■ EXERCISE PROMPT:
Only the lines of the data below from the one with "Ferramenta 4 & Java\\" through the one with "meriti mériter |" are wanted. Repeat them exactly.

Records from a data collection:

..........

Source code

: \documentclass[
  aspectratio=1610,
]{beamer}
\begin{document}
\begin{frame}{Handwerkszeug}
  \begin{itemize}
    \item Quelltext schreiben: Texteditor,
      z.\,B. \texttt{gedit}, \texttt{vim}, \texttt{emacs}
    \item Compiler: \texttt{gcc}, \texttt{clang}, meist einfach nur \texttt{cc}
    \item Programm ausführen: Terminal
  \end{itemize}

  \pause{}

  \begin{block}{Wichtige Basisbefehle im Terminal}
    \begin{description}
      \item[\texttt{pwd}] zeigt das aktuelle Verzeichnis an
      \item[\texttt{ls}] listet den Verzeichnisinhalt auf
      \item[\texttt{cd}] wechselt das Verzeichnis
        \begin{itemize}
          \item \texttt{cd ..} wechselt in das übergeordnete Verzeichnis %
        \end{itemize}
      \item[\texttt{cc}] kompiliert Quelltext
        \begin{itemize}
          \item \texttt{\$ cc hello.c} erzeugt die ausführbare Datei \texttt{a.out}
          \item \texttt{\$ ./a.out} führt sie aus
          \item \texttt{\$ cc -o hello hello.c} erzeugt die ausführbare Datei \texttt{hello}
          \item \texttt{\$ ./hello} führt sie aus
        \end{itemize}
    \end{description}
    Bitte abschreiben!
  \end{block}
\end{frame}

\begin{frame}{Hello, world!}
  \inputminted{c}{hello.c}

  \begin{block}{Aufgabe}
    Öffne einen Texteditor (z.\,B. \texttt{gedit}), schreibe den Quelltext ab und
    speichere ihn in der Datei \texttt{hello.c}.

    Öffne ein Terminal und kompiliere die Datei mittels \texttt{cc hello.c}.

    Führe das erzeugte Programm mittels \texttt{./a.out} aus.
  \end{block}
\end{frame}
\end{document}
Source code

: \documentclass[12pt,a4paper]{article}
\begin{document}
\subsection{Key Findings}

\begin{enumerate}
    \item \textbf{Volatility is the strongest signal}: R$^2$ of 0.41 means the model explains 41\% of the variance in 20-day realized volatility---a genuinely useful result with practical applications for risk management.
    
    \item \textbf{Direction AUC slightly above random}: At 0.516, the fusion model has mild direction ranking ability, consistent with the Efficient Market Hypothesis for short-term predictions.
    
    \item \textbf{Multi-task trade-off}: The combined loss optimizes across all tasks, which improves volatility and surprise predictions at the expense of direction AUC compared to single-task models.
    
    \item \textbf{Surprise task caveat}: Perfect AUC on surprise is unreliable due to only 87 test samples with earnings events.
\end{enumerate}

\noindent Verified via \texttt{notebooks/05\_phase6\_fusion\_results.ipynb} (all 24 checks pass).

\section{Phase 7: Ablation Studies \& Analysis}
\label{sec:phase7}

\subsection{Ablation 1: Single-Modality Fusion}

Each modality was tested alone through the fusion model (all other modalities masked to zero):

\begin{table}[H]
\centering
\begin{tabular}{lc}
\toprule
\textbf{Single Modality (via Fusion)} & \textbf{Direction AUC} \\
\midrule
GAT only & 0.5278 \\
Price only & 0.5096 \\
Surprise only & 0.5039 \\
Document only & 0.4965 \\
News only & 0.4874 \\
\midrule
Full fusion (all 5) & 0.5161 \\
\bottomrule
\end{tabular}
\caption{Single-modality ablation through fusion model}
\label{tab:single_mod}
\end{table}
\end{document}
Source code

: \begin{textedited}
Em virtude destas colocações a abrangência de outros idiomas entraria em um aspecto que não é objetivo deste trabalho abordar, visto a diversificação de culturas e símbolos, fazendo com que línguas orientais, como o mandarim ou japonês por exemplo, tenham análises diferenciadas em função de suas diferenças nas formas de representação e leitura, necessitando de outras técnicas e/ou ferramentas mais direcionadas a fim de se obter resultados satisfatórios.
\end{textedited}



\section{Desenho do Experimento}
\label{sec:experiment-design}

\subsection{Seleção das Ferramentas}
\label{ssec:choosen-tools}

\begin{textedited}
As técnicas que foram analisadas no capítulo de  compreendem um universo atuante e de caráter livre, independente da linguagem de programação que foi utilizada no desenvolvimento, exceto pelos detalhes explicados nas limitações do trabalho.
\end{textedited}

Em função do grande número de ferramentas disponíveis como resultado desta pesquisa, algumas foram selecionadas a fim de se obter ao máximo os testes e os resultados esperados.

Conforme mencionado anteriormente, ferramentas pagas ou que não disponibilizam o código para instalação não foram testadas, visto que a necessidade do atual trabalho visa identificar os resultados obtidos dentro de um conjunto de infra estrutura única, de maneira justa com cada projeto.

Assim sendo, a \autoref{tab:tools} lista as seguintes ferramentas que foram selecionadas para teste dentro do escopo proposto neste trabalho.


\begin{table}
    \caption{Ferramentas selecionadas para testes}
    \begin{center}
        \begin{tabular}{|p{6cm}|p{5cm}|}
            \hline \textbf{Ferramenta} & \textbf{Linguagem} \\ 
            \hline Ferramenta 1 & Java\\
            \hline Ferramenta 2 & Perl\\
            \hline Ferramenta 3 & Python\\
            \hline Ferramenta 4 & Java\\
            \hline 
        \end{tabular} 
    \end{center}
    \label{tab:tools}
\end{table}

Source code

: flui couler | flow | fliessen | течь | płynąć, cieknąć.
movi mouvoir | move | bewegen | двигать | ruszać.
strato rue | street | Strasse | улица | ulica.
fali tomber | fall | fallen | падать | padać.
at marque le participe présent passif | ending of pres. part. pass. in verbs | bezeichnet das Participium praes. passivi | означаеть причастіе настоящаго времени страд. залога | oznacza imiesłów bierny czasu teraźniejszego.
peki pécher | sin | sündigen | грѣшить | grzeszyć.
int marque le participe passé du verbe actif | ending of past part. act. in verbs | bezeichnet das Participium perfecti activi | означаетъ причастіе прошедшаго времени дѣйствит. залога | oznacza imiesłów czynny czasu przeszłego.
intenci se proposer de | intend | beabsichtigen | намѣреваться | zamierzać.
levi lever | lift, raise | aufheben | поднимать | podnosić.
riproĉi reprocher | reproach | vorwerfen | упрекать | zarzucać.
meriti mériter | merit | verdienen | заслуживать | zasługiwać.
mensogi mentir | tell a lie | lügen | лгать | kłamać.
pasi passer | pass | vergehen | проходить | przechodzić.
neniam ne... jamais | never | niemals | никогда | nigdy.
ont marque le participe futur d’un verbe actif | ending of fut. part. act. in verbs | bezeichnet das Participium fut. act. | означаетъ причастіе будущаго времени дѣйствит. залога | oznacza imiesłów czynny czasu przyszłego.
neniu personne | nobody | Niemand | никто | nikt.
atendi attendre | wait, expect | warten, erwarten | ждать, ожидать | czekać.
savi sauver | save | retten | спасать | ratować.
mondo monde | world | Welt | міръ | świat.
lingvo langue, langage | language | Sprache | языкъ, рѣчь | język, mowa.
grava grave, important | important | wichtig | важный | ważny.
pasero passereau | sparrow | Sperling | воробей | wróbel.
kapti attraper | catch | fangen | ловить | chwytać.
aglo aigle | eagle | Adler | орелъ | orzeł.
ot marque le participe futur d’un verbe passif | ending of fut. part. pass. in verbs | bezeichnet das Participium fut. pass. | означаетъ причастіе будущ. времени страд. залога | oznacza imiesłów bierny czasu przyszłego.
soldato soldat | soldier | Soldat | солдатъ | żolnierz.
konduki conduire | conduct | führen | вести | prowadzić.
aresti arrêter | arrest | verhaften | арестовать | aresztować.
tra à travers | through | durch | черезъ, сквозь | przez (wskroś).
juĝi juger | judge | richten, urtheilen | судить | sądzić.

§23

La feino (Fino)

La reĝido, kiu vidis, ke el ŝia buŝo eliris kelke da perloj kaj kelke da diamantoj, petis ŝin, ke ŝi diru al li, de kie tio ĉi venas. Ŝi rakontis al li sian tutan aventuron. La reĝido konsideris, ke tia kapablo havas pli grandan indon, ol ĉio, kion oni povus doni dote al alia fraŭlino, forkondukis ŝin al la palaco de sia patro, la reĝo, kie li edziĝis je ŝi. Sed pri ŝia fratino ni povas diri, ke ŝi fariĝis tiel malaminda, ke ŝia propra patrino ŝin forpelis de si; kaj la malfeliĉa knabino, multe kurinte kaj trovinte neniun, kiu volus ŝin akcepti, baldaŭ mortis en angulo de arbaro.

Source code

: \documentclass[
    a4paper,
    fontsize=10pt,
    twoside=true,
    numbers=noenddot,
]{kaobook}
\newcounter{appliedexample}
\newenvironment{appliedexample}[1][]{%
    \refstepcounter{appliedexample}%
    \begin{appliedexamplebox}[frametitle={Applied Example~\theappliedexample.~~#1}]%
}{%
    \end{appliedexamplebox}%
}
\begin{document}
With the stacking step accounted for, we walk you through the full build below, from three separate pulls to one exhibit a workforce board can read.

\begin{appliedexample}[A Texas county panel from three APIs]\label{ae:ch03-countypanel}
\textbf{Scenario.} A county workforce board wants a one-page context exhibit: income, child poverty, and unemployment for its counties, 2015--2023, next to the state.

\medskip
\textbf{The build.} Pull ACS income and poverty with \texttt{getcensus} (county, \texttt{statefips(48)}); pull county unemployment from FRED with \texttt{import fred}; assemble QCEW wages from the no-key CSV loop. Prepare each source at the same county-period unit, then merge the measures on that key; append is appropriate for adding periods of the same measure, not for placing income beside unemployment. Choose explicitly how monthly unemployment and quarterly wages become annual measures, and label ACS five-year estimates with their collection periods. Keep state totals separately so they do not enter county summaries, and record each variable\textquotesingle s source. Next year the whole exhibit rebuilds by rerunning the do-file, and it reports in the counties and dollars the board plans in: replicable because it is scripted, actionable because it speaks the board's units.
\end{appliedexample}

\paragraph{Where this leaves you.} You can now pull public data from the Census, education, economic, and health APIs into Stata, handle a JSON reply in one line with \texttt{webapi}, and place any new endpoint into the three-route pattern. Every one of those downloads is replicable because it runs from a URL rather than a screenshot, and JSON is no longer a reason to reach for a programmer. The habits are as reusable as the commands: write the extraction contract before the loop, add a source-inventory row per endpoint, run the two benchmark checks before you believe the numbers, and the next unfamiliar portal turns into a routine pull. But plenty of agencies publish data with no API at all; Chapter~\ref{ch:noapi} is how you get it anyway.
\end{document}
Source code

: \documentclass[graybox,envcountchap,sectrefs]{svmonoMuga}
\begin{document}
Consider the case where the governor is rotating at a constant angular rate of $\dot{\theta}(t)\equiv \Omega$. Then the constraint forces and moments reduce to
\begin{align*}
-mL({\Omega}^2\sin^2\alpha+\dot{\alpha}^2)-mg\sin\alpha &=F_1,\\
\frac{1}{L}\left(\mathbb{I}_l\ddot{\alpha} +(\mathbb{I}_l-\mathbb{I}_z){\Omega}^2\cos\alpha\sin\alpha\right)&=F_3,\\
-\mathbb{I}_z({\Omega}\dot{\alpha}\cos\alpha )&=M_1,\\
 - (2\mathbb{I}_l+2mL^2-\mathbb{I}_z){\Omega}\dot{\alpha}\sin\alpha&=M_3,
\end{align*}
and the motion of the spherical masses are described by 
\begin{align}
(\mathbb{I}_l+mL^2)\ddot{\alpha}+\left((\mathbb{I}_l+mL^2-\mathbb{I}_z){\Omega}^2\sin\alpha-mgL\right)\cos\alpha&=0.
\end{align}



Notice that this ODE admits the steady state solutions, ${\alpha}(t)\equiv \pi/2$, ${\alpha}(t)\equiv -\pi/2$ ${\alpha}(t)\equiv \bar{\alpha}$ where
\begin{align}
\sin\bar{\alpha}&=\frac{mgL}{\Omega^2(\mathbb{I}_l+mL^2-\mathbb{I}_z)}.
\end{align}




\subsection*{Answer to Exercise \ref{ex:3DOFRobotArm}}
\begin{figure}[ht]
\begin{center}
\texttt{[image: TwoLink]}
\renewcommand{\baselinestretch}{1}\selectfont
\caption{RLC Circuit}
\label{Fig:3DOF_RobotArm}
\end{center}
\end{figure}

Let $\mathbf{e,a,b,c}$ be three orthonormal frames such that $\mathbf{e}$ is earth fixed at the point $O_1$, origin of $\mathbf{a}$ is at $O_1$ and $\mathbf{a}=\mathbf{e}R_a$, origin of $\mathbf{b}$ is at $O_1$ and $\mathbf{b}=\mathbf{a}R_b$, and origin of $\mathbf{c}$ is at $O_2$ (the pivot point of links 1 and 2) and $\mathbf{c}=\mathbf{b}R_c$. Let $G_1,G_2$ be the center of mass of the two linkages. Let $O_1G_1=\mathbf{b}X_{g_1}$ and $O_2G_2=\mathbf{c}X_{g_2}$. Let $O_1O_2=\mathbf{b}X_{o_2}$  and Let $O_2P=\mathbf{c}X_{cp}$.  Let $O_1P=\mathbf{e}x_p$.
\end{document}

..........

■ SOLUTION TO THIS TASK:
            \hline Ferramenta 4 & Java\\
            \hline 
        \end{tabular} 
    \end{center}
    \label{tab:tools}
\end{table}

Source code

: flui couler | flow | fliessen | течь | płynąć, cieknąć.
movi mouvoir | move | bewegen | двигать | ruszać.
strato rue | street | Strasse | улица | ulica.
fali tomber | fall | fallen | падать | padać.
at marque le participe présent passif | ending of pres. part. pass. in verbs | bezeichnet das Participium praes. passivi | означаеть причастіе настоящаго времени страд. залога | oznacza imiesłów bierny czasu teraźniejszego.
peki pécher | sin | sündigen | грѣшить | grzeszyć.
int marque le participe passé du verbe actif | ending of past part. act. in verbs | bezeichnet das Participium perfecti activi | означаетъ причастіе прошедшаго времени дѣйствит. залога | oznacza imiesłów czynny czasu przeszłego.
intenci se proposer de | intend | beabsichtigen | намѣреваться | zamierzać.
levi lever | lift, raise | aufheben | поднимать | podnosić.
riproĉi reprocher | reproach | vorwerfen | упрекать | zarzucać.
meriti mériter | merit | verdienen | заслуживать | zasługiwać.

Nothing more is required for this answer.